Depeche Mode, c’est le journal intime de Gore (jusqu’à la faculté de s’accaparer – façon thérapeutique – les titres que compose maintenant Gahan depuis « Playing the Angel »). À quoi bon demander à Martin un disque solo puisque, depuis tout temps, DM ne cesse de labourer les obsessions religieuses, amoureuses et sexuelles de son auteur ? (Dans un vocabulaire et un sens lexical poussant plus loin encore les travaux de Leonard Cohen et de Nick Cave – « Personal Jesus », chanson définitive sur l’idée de transcendance.)

Aussi, lorsque Martin publie des albums sous son propre nom, l’idée principale ne tient qu’en un seul mot : plaisir. Les magnifiques « Counterfeit » permettaient à MG, avec beaucoup d’humilité, de saluer certains de ses héros (au talent parfois inférieur à celui-ci). Les retrouvailles entre Gore et Vince Clarke, pour l’assez mal aimé VCMG, voyaient nos deux lurons s’éclater à composer de la techno aussi ludique que génialement vintage (les années jouant en faveur de ce disque purement récréatif et amusé).
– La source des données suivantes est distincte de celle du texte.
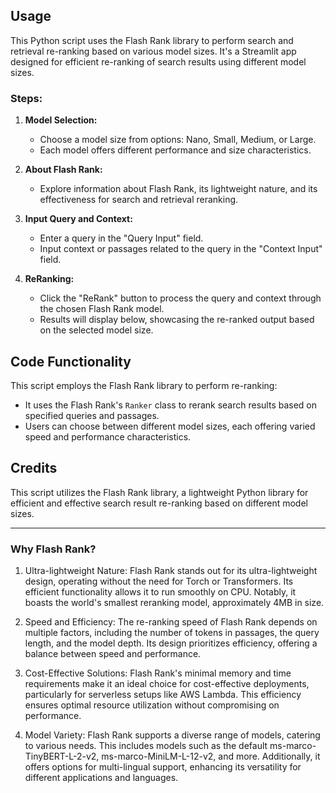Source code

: ## Usage

This Python script uses the Flash Rank library to perform search and retrieval re-ranking based on various model sizes. It's a Streamlit app designed for efficient re-ranking of search results using different model sizes.

### Steps:

1. **Model Selection:**
    - Choose a model size from options: Nano, Small, Medium, or Large.
    - Each model offers different performance and size characteristics.

2. **About Flash Rank:**
    - Explore information about Flash Rank, its lightweight nature, and its effectiveness for search and retrieval reranking.

3. **Input Query and Context:**
    - Enter a query in the "Query Input" field.
    - Input context or passages related to the query in the "Context Input" field.

4. **ReRanking:**
    - Click the "ReRank" button to process the query and context through the chosen Flash Rank model.
    - Results will display below, showcasing the re-ranked output based on the selected model size.

## Code Functionality

This script employs the Flash Rank library to perform re-ranking:
- It uses the Flash Rank's `Ranker` class to rerank search results based on specified queries and passages.
- Users can choose between different model sizes, each offering varied speed and performance characteristics.

## Credits

This script utilizes the Flash Rank library, a lightweight Python library for efficient and effective search result re-ranking based on different model sizes.

-------------------

### Why Flash Rank?

1. Ultra-lightweight Nature: 
Flash Rank stands out for its ultra-lightweight design, operating without the need for Torch or Transformers. Its efficient functionality allows it to run smoothly on CPU. Notably, it boasts the world's smallest reranking model, approximately 4MB in size.

2. Speed and Efficiency:
The re-ranking speed of Flash Rank depends on multiple factors, including the number of tokens in passages, the query length, and the model depth. Its design prioritizes efficiency, offering a balance between speed and performance.

3. Cost-Effective Solutions:
Flash Rank's minimal memory and time requirements make it an ideal choice for cost-effective deployments, particularly for serverless setups like AWS Lambda. This efficiency ensures optimal resource utilization without compromising on performance.

4. Model Variety:
Flash Rank supports a diverse range of models, catering to various needs. This includes models such as the default ms-marco-TinyBERT-L-2-v2, ms-marco-MiniLM-L-12-v2, and more. Additionally, it offers options for multi-lingual support, enhancing its versatility for different applications and languages.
Rien de surprenant à retrouver aujourd’hui Martin au cœur d’un album essentiellement instrumental…

Semble-t-il enregistré à la cool, avec joie et bonne humeur, « MG » se compose de seize architectures dans la lignée du séminal « Another Green World » de Brian Eno. Parfois légèrement tribal, toujours détendu, bande-son parfaite afin d’enrober l’espace, cet album laisse perplexe à la première écoute (« Quoi ?! Martin ne révolutionne pas le genre de la fausse BOF ?! ») avant d’agripper, de fasciner puis de ne plus lâcher au cours des nombreuses immersions que l’auditeur conquis lui accorde. Des bribes DM se manifestent parfois (un « Featherlight » à la généalogie « Construction Time Again », un « Creeper » façon instru non retenu pour « Violator », un « Stealth » limite synonyme de « Rush »), mais l’idée n’est pas de déployer des orfèvreries mélodiques…

Le plus beau, dans le travail « solo » de Martin Gore (et c’est à nouveau le cas ici), se niche dans le « je-m’en-foutisme » du blondinet au vernis noir. Car si DM cherche néanmoins, et à raison, le besoin de curiosité (enregistrer sur des appareils vintage, écrire un disque de blues avec des machines, lier la sophistication à un son crade et méchant), Gore se contrefout des attentes comme de son statut de « précurseur » ou de « référence incontournable ». Ce disque n’a pas été conçu pour casser la baraque, et encore moins dans l’idée d’apporter une pierre décisive à la musique électronique (du reste, un mec ayant écrit des choses aussi importantes que « Black Celebration », « Violator » ou « Ultra » - pour résumer - peut dorénavant tout se permettre sans musarder sur le « qu’en dira-t-on ? »). Ce disque est frais, ô combien sincère, joueur et volontairement anomalie. Il révèle (mais nous le savions déjà) un éternel jeune homme qui, sans la moindre pression car doté d’une naturelle modestie, trifouille dans son Home Studio des compositions qui, au cours d’un moment précis de sa vie, lui correspondent… Oui, depuis trois ou quatre ans, Martin Gore respire l’épanouissement (le divorce a du bon).